— PROBLEM STATEMENT —
Every line of the entries below that includes "subarrays" belongs in the answer, copied as written.

— PROVIDED INFORMATION —
- - -
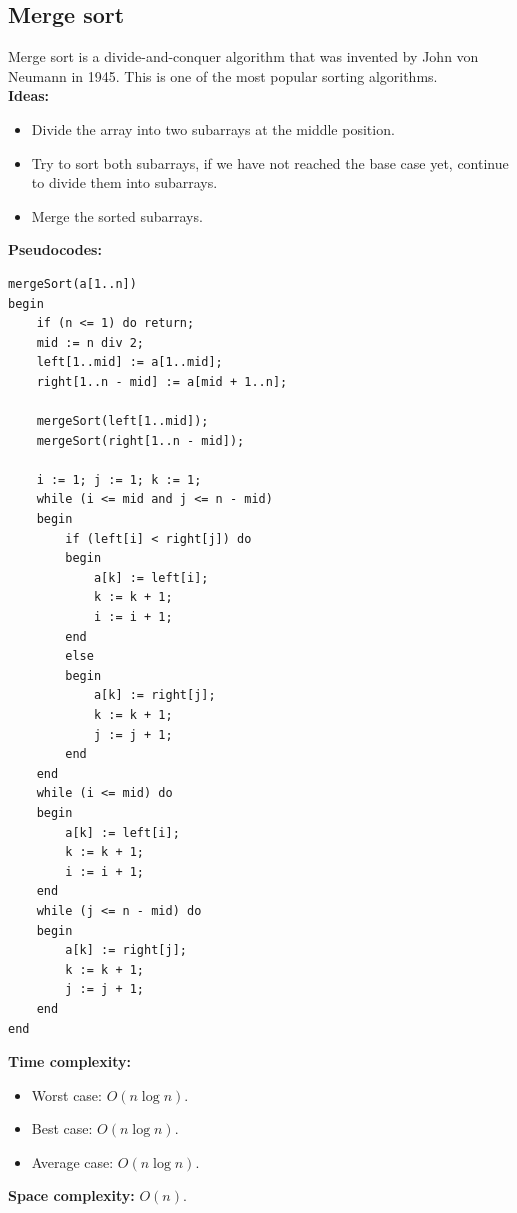 \documentclass[12pt,a4paper]{article}
\begin{document}
\subsection{Merge sort}
Merge sort is a divide-and-conquer algorithm that was invented by John von Neumann in 1945. This is one of the most popular sorting algorithms. \\
\textbf{Ideas:} 
\begin{itemize}
\item Divide the array into two subarrays at the middle position.
\item Try to sort both subarrays, if we have not reached the base case yet, continue to divide them into subarrays.
\item Merge the sorted subarrays.
\end{itemize}
\textbf{Pseudocodes:}
\lstset{language=Pascal} 
\begin{lstlisting}[caption = {Merge sort}]
mergeSort(a[1..n])
begin
	if (n <= 1) do return;
	mid := n div 2;
	left[1..mid] := a[1..mid];
	right[1..n - mid] := a[mid + 1..n];
	
	mergeSort(left[1..mid]);
	mergeSort(right[1..n - mid]);
	
	i := 1; j := 1; k := 1;
	while (i <= mid and j <= n - mid)
	begin
		if (left[i] < right[j]) do 
		begin 
			a[k] := left[i];
			k := k + 1;
			i := i + 1;
		end 
		else 
		begin
			a[k] := right[j];
			k := k + 1;
			j := j + 1;
		end
	end
	while (i <= mid) do
	begin
		a[k] := left[i];
		k := k + 1;
		i := i + 1;	
	end
	while (j <= n - mid) do
	begin
		a[k] := right[j];
		k := k + 1;
		j := j + 1;
	end
end
\end{lstlisting}
\textbf{Time complexity:}  \cite{merge}
\begin{itemize}
\item Worst case: $O \left( {n \log n} \right).$
\item Best case: $O \left( {n \log n} \right).$
\item Average case: $O \left( {n \log n} \right).$
\end{itemize}
\textbf{Space complexity:} $O \left( {n} \right).$ \cite{merge}
\end{document}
- - -
— ANSWER BOX —
\item Divide the array into two subarrays at the middle position.
\item Try to sort both subarrays, if we have not reached the base case yet, continue to divide them into subarrays.
\item Merge the sorted subarrays.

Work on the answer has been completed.